Juggling Molecules brings in some fun world-beat-y & power guitar work. And some wistful, chanty vocals, some bizarrely appropriate…is that banjo work? You really never are sure, at least when you listen to it sober. Oh, and there’s some weird jolly sounds too, so run around and enjoy. Further Adventures in Shpongleland starts ominously, as many of Shpongle’s can, but smooths into the echoic beats that we’ve loved since Tales of the Inexpressible. The more downtempo track throbs along and gives a good background to a nice glass of red wine, if that makes any sense.

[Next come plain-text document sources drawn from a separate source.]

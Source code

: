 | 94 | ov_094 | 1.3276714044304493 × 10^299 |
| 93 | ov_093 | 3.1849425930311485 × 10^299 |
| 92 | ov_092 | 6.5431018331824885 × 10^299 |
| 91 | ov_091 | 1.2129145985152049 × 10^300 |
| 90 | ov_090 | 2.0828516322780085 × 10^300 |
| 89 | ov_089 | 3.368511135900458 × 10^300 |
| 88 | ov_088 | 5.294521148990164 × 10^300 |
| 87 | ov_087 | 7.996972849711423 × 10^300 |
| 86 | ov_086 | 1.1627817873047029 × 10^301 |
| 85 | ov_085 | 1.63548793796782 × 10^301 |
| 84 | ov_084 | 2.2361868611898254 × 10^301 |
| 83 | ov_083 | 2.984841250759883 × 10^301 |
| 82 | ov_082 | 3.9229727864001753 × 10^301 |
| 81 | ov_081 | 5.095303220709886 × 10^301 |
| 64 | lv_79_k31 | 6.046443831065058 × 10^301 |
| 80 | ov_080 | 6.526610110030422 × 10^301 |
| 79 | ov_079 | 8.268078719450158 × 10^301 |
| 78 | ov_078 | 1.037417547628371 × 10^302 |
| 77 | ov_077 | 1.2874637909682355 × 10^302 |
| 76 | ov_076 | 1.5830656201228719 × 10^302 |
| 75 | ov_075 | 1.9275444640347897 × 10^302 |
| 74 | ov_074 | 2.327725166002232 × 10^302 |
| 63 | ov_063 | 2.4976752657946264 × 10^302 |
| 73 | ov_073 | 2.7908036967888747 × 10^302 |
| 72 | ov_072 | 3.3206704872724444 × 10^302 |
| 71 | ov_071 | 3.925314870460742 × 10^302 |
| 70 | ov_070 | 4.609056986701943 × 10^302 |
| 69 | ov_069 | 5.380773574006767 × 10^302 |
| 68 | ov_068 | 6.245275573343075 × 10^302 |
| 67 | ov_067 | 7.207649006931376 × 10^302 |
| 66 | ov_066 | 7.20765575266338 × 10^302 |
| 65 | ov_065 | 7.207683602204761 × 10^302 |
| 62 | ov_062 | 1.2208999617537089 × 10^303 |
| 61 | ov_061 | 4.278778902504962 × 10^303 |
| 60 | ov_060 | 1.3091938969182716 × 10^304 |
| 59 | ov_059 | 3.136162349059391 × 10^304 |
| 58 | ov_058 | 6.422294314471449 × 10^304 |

The Epiphany of Mrs. Kugla starts off vaguely panic inducing. There’s a surprisingly operatic feel to the tune that reminds of Zimmer, with the same level of swarm as a Batman movie theme. There’s a pull down into some fun bassy string work, with some past-invoking chromatic steel drums that remind strongly of Nothing Lasts to my delight. The vocals combined with some lovely strings swing the track back into this euphoric feel that almost shimmers at times. Tickling the Amygdala (really spell check, you don’t know that’s a word? For shame.) has some fun with tuning bowls and modulated resonance and harmonics in ways only Shpongle can. It almost feels like it stalls and melts into your ears, being replaced by a much more high-powered beat that almost baits you to keep up and rambles forward ahead of you, spouting gibberish to throw off your focus. All the while the actual soaring guitar powers into your mind. There’s a fun dovetailing of a lot of the elements heard over the EP on the back end of this track, as you’d expect from the Impresarios of UK Psy. It glides away and leaves you wanting to go play the Shpongle discography. Put it into your face, and don’t stop rocking.